Oxidative stress is associated with many different diseases such as heart- and cardiovascular disease, diabetes, obesity, and cancer. Epidemiological studies show that diets rich in fruits promote good health, at least partly through delaying the onset of diseases associated with oxidative stress . These beneficial effects may be mediated by different phytochemicals with high antioxidant capacity, of which the polyphenols is a large group abundantly found in berries [2, 3]. Measurement of antioxidant capacity can be performed with many different methods. The relevance of general, chemical methods and their relationship to actual human health benefits is, however, controversial [4–6]. Human cell-based systems may provide more biological relevance than simple chemical assessments and they also allow the opportunity to consider interactions between added nutrients and functionally complete cellular enzyme systems, as well as with the intact membranes of living cells.
Erythrocytes can serve as a relevant human cell model in the investigation of bioavailability and antioxidant protection by natural products against oxidative stress.
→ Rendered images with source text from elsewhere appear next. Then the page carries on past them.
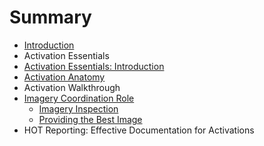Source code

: # Summary

* [Introduction](README.md)
* Activation Essentials
* [Activation Essentials: Introduction](activation_essentials.md)
* [Activation Anatomy](activation_anatomy.md)
* Activation Walkthrough
* [Imagery Coordination Role](imagery_coordination_role.md)
   * [Imagery Inspection](article.md)
   * [Providing the Best Image](providing_the_best_image.md)
* HOT Reporting: Effective Documentation for Activations

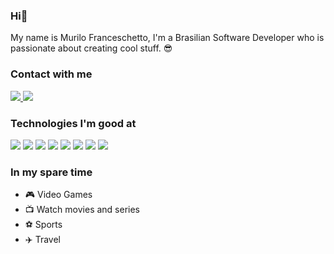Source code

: 
### Hi👋
My name is Murilo Franceschetto, I'm a Brasilian Software Developer who is passionate about creating cool stuff. 😎

### Contact with me
<a href="https://www.linkedin.com/in/murilo-gheller-franceschetto-a34b6617b" alt="Linkedin">
  <img src="https://img.shields.io/badge/LinkedIn-0077B5?style=for-the-badge&logo=linkedin&logoColor=white"/>
</a>
<a href="https://www.linkedin.com/in/murilo-gheller-franceschetto-a34b6617b" alt="Linkedin">
  <img src="https://img.shields.io/badge/Discord-7289DA?style=for-the-badge&logo=discord&logoColor=white"/>
</a>

### Technologies I'm good at
<p>
  <img src="https://img.shields.io/badge/HTML5-E34F26?style=for-the-badge&logo=html5&logoColor=white">
  <img src="https://img.shields.io/badge/CSS3-1572B6?style=for-the-badge&logo=css3&logoColor=white">
  <img src="https://img.shields.io/badge/JavaScript-323330?style=for-the-badge&logo=javascript&logoColor=F7DF1E"> 
  <img src="https://img.shields.io/badge/TypeScript-007ACC?style=for-the-badge&logo=typescript&logoColor=white">
  <img src="https://img.shields.io/badge/Angular-DD0031?style=for-the-badge&logo=angular&logoColor=white">
  <img src="https://img.shields.io/badge/Node.js-43853D?style=for-the-badge&logo=node.js&logoColor=white">
  <img src="https://img.shields.io/badge/Express.js-404D59?style=for-the-badge">
  <img src="https://img.shields.io/badge/Jest-323330?style=for-the-badge&logo=Jest&logoColor=white">
</p>

### In my spare time
- 🎮 Video Games
- 📺 Watch movies and series
- ⚽ Sports
- ✈️ Travel
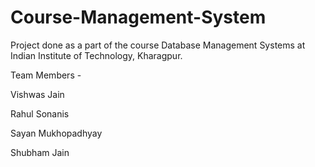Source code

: # Course-Management-System
Project done as a part of the course Database Management Systems at Indian Institute of Technology, Kharagpur.

Team Members - 

Vishwas Jain

Rahul Sonanis

Sayan Mukhopadhyay

Shubham Jain
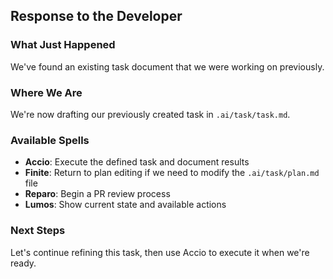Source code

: ## Response to the Developer

### What Just Happened

We've found an existing task document that we were working on previously.

### Where We Are

We're now drafting our previously created task in `.ai/task/task.md`.

### Available Spells

- **Accio**: Execute the defined task and document results
- **Finite**: Return to plan editing if we need to modify the `.ai/task/plan.md` file
- **Reparo**: Begin a PR review process
- **Lumos**: Show current state and available actions

### Next Steps

Let's continue refining this task, then use Accio to execute it when we're ready.
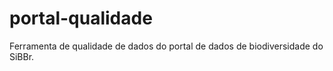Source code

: portal-qualidade
================

Ferramenta de qualidade de dados do portal de dados de biodiversidade do SiBBr.

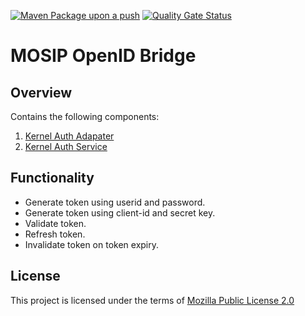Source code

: [![Maven Package upon a push](https://github.com/mosip/mosip-openid-bridge/actions/workflows/push_trigger.yml/badge.svg)](https://github.com/mosip/mosip-openid-bridge/actions/workflows/push_trigger.yml)
[![Quality Gate Status](https://sonarcloud.io/api/project_badges/measure?project=mosip_mosip-openid-bridge&metric=alert_status)](https://sonarcloud.io/dashboard?branch=master&id=mosip_mosip-openid-bridge)

# MOSIP OpenID Bridge

## Overview
Contains the following components:

1. [Kernel Auth Adapater](kernel/kernel-auth-adapter)
2. [Kernel Auth Service](kernel/kernel-auth-service)

## Functionality
-  Generate token using userid and password.
-  Generate token using client-id and secret key.
-  Validate token.
-  Refresh token.
-  Invalidate token on token expiry.

## License
This project is licensed under the terms of [Mozilla Public License 2.0](LICENSE)
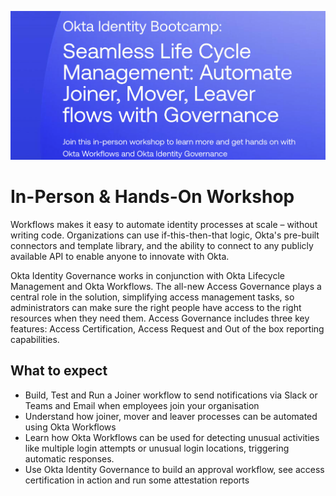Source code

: ﻿![](https://github.com/iamse-blog/wic1-workshop/blob/main/images/01/image1.png?raw=true")
# In-Person & Hands-On Workshop

Workflows makes it easy to automate identity processes at scale – without writing code. Organizations can use if-this-then-that logic, Okta's pre-built connectors and template library, and the ability to connect to any publicly available API to enable anyone to innovate with Okta.
  
Okta Identity Governance works in conjunction with Okta Lifecycle Management and Okta Workflows. The all-new Access Governance plays a central role in the solution, simplifying access management tasks, so administrators can make sure the right people have access to the right resources when they need them. Access Governance includes three key features: Access Certification, Access Request and Out of the box reporting capabilities.
  
## What to expect
- Build, Test and Run a Joiner workflow to send notifications via Slack or Teams and Email when employees join your organisation  
- Understand how joiner, mover and leaver processes can be automated using Okta Workflows  
- Learn how Okta Workflows can be used for detecting unusual activities like multiple login attempts or unusual login locations, triggering automatic responses.
- Use Okta Identity Governance to build an approval workflow, see access certification in action and run some attestation reports



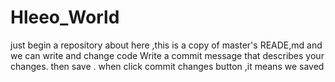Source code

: # Hleeo_World
just begin a repository
about here ,this is a copy of master's READE,md 
and we can write and change code 
Write a commit message that describes your changes.
then save .
when click commit changes button ,it means we saved 
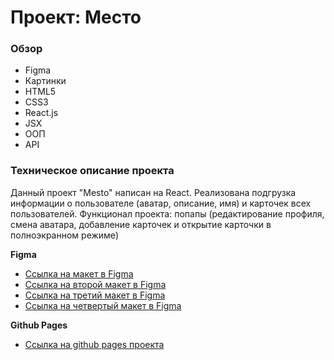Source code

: # Проект: Место

### Обзор

* Figma
* Картинки
* HTML5
* CSS3
* React.js
* JSX
* ООП
* API

### Техническое описание проекта
Данный проект "Mesto" написан на React. Реализована подгрузка информации о пользователе (аватар, описание, имя) и карточек всех пользователей. Функционал проекта: попапы (редактирование профиля, смена аватара, добавление карточек и открытие карточки в полноэкранном режиме)

**Figma**

* [Ссылка на макет в Figma](https://www.figma.com/file/2cn9N9jSkmxD84oJik7xL7/JavaScript.-Sprint-4?node-id=0%3A1)
* [Ссылка на второй макет в Figma](https://www.figma.com/file/bjyvbKKJN2naO0ucURl2Z0/JavaScript.-Sprint-5?node-id=0%3A1)
* [Ссылка на третий макет в Figma](https://www.figma.com/file/kRVLKwYG3d1HGLvh7JFWRT/JavaScript.-Sprint-6?type=design&node-id=1124-73&mode=design&t=ue867aLu2dlZXgEH-0)
* [Ссылка на четвертый макет в Figma](https://www.figma.com/file/PSdQFRHoxXJFs2FH8IXViF/JavaScript-9-sprint?node-id=0%3A1)

**Github Pages**

* [Ссылка на github pages проекта](https://ras-svet.github.io/mesto-react/)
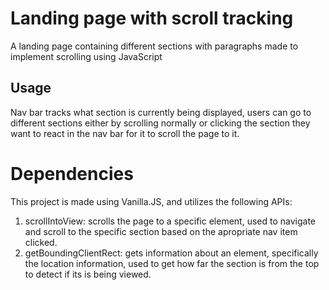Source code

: # Landing page with scroll tracking

A landing page containing different sections with paragraphs made to implement scrolling using JavaScript

## Usage

Nav bar tracks what section is currently being displayed, users can go to different sections either by scrolling normally or clicking the section they want to react in the nav bar for it to scroll the page to it.

# Dependencies

This project is made using Vanilla.JS, and utilizes the following APIs:

1. scrollIntoView: scrolls the page to a specific element, used to navigate and scroll to the specific section based on the apropriate nav item clicked.
2. getBoundingClientRect: gets information about an element, specifically the location information, used to get how far the section is from the top to detect if its is being viewed.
The antioxidant potential of plant phytochemicals against oxidative stress has previously been assessed using different erythrocyte methods. The degree of lipid peroxidation of the cell membrane has been investigated, using either intact erythrocytes or erythrocyte membranes for measuring malondialdehyde, an indicator of lipid peroxidation [7, 8]. Coleman  used methaemoglobin generation as a model for oxidative stress. Other laboratories have focused on the levels of redox enzymes [10–13] as well as the use of free radical generators to induce erythrocyte lysis [12, 14, 15]. Strategies for the study of dietary antioxidant protection using erythrocytes have also been published [16–19]. Erythrocytes have been used to test for oxidative stress in several different diseases [20–22] and for in vitro testing of cell-permeating therapeutic antioxidants. Honzel et al.  and Blasa et al.  have developed erythrocyte models in order to identify natural products, which may provide sustained intracellular protection from oxidative damage.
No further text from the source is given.